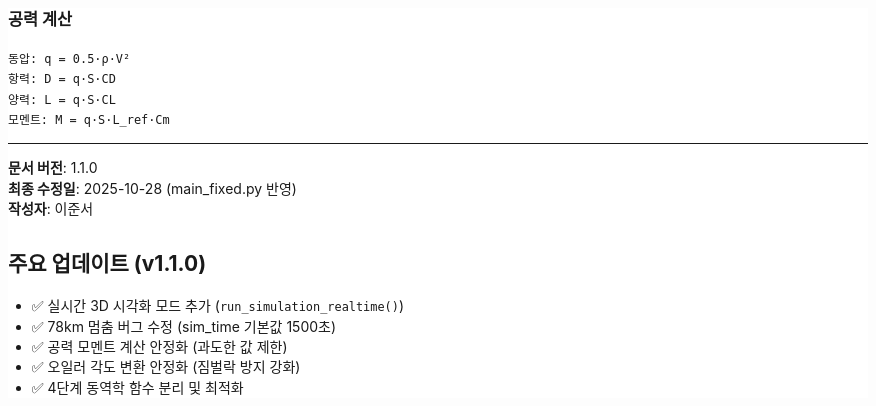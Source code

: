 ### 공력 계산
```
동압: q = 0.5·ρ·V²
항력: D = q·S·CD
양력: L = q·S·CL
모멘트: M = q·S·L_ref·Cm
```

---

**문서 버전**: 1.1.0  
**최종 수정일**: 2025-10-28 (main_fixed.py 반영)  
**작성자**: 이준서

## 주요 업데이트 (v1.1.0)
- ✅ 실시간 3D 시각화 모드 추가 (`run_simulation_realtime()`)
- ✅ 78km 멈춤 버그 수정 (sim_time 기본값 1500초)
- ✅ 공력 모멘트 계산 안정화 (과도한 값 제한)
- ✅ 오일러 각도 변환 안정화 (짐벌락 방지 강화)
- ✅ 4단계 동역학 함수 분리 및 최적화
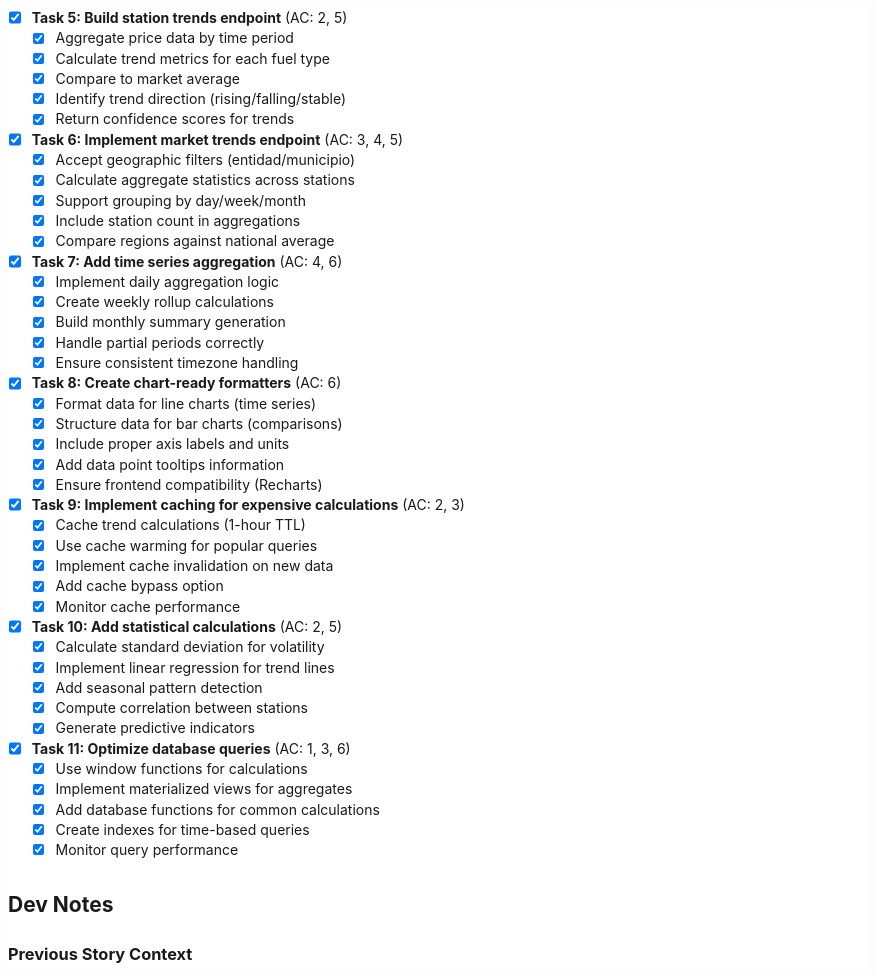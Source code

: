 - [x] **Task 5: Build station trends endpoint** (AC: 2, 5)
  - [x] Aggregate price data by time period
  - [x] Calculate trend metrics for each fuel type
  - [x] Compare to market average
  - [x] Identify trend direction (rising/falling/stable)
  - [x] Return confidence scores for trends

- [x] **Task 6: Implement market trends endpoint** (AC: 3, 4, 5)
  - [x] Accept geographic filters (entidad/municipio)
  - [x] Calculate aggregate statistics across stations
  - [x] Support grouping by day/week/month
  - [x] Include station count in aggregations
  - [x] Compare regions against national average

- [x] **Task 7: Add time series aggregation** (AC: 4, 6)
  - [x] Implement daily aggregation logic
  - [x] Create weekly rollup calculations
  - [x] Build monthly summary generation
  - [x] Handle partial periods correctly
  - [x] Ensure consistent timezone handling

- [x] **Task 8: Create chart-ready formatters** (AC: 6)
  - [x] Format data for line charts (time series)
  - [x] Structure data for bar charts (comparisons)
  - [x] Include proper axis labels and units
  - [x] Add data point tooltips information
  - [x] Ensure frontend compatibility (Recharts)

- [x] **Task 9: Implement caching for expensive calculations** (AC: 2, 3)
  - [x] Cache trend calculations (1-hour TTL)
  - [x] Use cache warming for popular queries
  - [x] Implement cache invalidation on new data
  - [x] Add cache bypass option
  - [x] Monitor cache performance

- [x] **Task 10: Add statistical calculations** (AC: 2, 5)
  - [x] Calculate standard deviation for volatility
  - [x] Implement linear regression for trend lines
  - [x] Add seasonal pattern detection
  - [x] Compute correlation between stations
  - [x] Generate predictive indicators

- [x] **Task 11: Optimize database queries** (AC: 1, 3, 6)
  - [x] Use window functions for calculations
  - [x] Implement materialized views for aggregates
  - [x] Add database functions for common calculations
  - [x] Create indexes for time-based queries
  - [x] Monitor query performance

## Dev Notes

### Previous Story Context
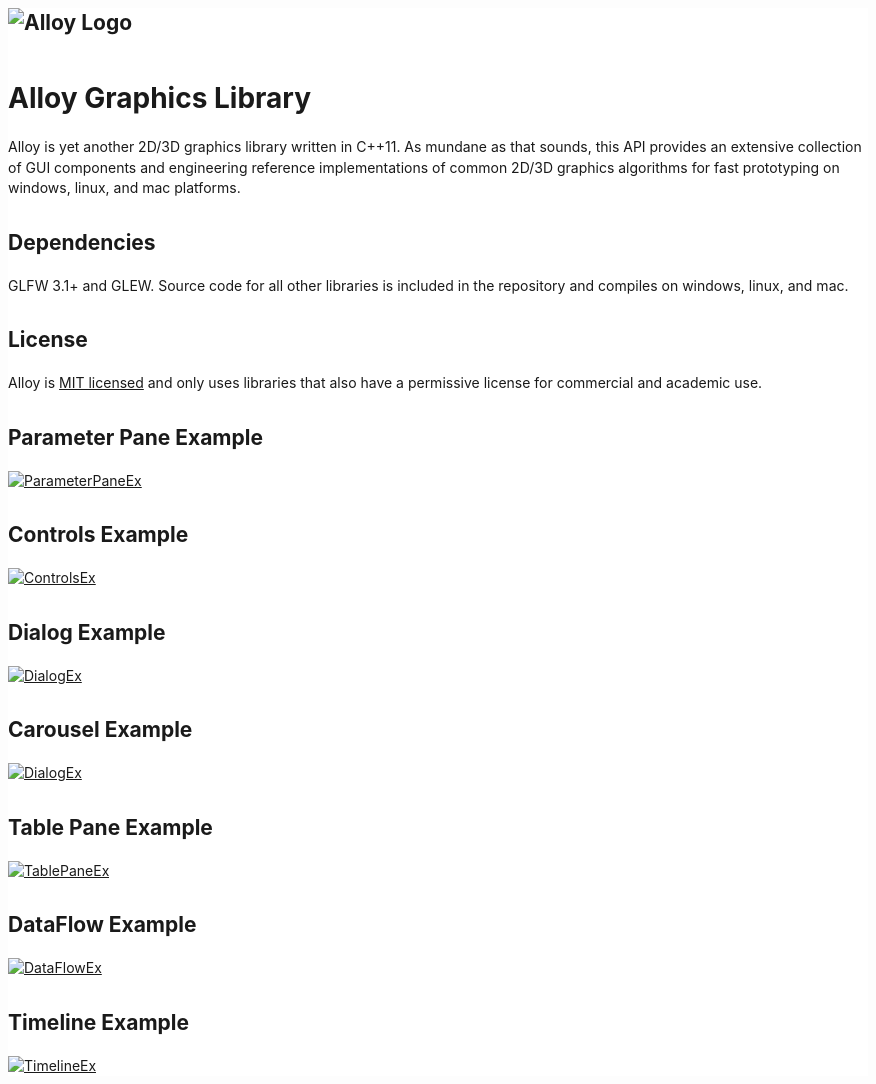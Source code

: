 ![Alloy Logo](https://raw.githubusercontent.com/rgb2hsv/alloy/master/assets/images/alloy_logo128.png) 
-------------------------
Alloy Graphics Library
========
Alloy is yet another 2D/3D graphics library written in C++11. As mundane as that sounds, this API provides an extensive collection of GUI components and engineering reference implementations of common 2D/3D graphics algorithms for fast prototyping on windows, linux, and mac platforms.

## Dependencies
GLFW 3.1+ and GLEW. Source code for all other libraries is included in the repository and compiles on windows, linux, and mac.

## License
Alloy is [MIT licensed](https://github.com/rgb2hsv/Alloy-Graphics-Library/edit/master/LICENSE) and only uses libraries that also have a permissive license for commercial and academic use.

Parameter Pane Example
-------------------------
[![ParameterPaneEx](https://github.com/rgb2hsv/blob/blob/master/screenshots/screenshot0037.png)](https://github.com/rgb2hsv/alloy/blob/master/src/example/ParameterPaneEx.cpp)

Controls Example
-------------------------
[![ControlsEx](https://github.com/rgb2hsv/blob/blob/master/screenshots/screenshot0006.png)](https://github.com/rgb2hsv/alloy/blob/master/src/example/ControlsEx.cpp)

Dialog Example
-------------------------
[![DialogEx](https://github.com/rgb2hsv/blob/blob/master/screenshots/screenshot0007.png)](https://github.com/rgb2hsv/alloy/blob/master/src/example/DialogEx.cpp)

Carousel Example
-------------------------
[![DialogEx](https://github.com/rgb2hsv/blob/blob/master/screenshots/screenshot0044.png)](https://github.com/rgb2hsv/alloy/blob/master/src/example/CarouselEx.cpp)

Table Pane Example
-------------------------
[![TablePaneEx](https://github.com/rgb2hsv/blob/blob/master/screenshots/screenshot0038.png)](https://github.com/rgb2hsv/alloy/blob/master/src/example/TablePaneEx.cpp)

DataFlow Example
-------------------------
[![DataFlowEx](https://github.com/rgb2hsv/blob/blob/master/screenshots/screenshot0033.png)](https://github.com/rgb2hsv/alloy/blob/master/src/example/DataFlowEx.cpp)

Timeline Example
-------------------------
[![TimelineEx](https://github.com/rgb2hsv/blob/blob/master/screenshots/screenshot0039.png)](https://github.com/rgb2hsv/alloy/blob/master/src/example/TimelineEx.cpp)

**WORK TASK:** Your reply should contain only an exact copy of the lines from the beginning of the material through the line with "- ✅ 오일러 각도 변환 안정화 (짐벌락 방지 강화)", both ends included, with the pictures removed.

**EXERCISE ANSWER:**
Source code

: ### 공력 계산
```
동압: q = 0.5·ρ·V²
항력: D = q·S·CD
양력: L = q·S·CL
모멘트: M = q·S·L_ref·Cm
```

---

**문서 버전**: 1.1.0  
**최종 수정일**: 2025-10-28 (main_fixed.py 반영)  
**작성자**: 이준서

## 주요 업데이트 (v1.1.0)
- ✅ 실시간 3D 시각화 모드 추가 (`run_simulation_realtime()`)
- ✅ 78km 멈춤 버그 수정 (sim_time 기본값 1500초)
- ✅ 공력 모멘트 계산 안정화 (과도한 값 제한)
- ✅ 오일러 각도 변환 안정화 (짐벌락 방지 강화)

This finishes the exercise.